[Saved data entries]

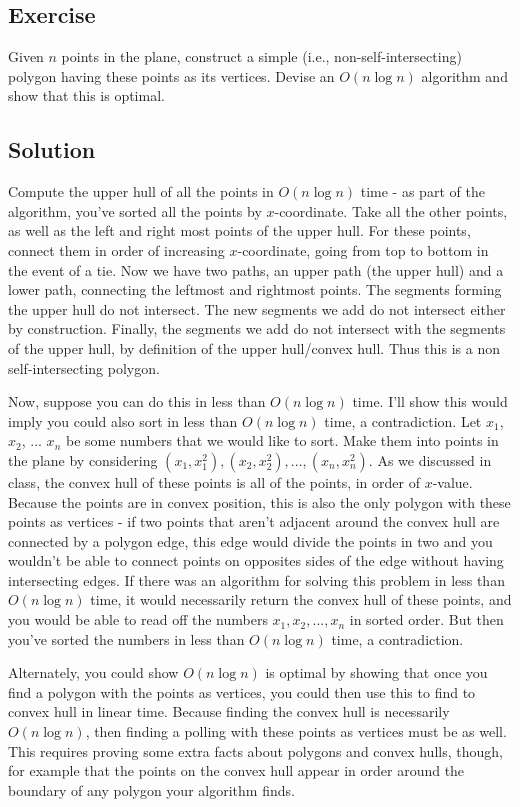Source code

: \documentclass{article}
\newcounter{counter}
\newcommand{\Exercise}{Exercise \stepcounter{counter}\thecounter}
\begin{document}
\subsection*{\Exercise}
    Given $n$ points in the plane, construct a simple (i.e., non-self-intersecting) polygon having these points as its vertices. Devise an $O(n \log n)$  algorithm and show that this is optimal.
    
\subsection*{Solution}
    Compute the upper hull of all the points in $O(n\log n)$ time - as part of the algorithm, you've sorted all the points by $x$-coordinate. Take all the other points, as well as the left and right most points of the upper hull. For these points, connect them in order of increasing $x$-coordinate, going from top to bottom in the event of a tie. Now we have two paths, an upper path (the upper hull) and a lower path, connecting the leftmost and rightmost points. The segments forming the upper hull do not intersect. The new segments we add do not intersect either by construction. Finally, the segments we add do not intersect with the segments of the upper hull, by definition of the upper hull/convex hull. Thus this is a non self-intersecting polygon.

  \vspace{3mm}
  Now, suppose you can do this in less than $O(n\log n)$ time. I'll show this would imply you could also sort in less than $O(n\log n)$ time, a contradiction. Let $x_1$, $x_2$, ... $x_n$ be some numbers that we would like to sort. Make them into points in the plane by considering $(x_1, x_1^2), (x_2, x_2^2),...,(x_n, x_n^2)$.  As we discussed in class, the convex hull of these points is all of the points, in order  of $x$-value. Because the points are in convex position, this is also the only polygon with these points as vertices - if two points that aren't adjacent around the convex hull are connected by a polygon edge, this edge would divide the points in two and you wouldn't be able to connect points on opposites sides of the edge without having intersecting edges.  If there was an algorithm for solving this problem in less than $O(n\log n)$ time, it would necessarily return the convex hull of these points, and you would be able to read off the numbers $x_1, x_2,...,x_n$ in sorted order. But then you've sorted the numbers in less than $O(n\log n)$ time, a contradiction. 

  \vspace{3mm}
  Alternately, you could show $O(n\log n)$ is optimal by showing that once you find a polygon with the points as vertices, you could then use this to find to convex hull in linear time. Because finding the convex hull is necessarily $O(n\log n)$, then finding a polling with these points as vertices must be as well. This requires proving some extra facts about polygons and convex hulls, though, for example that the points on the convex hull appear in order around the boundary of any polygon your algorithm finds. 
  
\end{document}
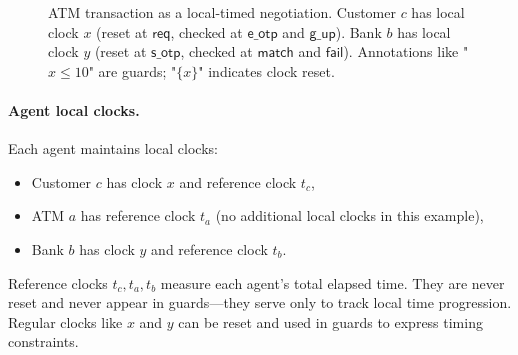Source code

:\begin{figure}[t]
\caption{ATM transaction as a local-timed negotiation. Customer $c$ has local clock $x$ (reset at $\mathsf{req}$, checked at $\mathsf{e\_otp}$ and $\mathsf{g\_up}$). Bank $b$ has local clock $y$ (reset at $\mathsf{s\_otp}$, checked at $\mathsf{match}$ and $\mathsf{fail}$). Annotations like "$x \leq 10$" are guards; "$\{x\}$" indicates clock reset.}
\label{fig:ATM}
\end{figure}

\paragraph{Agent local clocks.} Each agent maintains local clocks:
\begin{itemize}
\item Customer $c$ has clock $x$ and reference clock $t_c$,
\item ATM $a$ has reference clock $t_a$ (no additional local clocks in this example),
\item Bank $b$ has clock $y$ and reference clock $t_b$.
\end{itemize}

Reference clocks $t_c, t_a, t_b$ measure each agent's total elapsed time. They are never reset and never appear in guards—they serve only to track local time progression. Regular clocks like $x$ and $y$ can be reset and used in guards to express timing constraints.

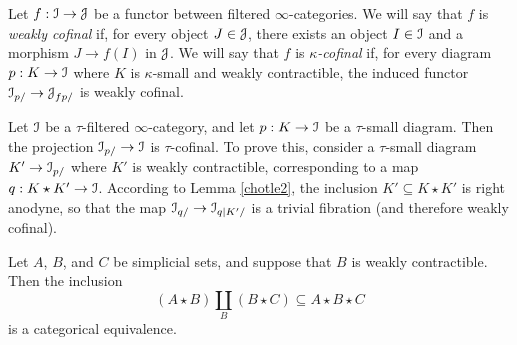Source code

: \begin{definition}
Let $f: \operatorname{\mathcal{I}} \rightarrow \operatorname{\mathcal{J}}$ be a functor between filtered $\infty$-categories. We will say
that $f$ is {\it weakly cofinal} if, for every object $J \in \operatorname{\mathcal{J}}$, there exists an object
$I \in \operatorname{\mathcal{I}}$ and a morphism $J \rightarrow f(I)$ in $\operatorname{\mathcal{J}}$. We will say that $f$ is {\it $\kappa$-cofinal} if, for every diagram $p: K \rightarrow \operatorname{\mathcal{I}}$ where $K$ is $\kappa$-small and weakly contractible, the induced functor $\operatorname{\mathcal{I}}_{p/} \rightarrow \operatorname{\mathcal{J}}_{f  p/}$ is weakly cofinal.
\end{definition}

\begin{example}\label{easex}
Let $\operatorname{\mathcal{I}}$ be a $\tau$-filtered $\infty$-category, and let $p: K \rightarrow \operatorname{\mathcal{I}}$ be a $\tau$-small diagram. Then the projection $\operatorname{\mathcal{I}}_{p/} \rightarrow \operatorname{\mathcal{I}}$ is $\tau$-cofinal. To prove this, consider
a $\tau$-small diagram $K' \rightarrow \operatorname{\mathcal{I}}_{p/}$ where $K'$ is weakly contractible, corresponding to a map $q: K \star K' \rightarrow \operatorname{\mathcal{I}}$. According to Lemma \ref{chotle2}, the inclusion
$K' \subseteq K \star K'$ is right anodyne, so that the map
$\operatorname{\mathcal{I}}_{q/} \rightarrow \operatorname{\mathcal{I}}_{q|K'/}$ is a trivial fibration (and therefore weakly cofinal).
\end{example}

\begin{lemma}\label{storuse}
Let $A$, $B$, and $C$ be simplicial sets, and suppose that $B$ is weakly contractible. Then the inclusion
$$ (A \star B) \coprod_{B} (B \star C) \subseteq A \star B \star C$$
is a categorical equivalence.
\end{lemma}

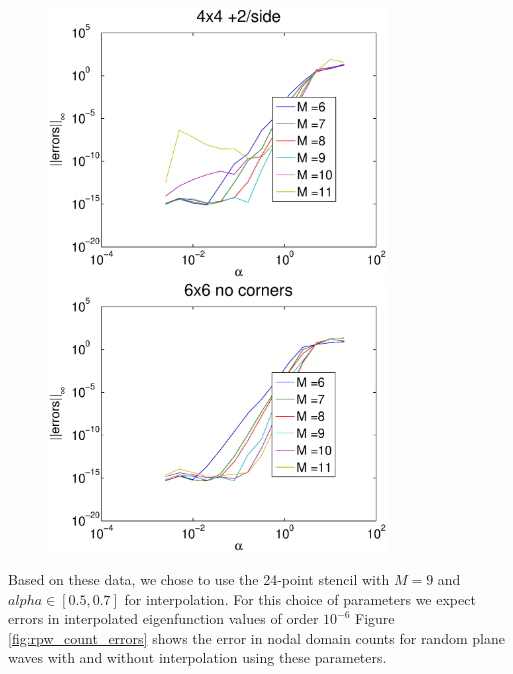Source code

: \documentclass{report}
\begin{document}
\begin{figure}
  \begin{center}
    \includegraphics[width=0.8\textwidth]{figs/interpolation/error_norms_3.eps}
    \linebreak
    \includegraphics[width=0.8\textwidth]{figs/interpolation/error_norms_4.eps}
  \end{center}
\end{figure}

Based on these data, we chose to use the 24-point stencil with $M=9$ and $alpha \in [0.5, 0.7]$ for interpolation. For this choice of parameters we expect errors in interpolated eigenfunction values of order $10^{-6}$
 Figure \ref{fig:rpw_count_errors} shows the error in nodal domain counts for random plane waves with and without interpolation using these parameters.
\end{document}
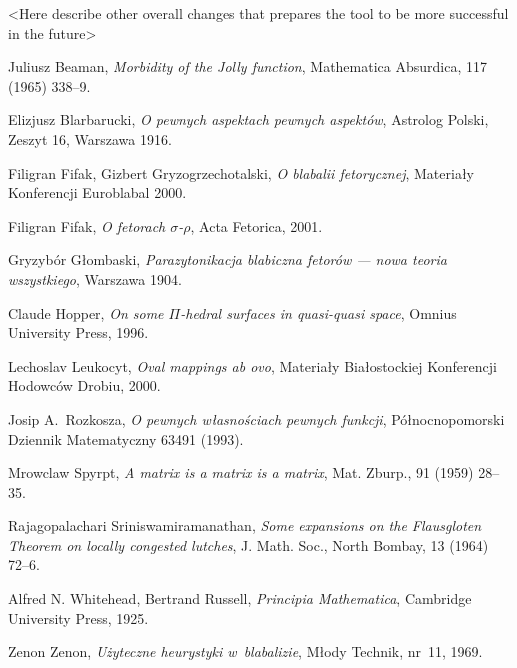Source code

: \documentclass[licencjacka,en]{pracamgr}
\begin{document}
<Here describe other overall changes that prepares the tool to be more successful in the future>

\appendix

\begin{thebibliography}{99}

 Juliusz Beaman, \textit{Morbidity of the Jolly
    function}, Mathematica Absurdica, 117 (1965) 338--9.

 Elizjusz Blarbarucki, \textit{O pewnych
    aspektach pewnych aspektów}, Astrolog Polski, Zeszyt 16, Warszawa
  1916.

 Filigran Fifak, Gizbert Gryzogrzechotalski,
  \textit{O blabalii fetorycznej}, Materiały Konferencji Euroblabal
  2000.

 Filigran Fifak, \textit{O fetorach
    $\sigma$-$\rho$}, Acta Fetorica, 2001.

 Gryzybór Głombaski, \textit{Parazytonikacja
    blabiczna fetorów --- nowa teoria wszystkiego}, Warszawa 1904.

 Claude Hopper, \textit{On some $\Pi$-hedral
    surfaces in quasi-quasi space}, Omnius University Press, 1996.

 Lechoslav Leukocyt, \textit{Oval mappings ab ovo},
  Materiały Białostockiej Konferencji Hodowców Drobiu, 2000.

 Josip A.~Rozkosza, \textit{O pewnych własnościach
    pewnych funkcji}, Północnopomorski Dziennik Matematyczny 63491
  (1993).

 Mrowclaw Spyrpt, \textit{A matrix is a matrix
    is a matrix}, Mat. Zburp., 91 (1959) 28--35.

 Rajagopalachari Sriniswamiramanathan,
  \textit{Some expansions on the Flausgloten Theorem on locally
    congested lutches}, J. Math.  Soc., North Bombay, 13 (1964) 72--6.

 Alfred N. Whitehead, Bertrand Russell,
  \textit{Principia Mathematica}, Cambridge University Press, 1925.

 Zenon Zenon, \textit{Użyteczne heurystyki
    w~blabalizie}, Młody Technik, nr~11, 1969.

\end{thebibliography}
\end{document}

The problem:
Provide only the count of lines in the records above that hold the word "textwidth".

Solution to the exercise:
2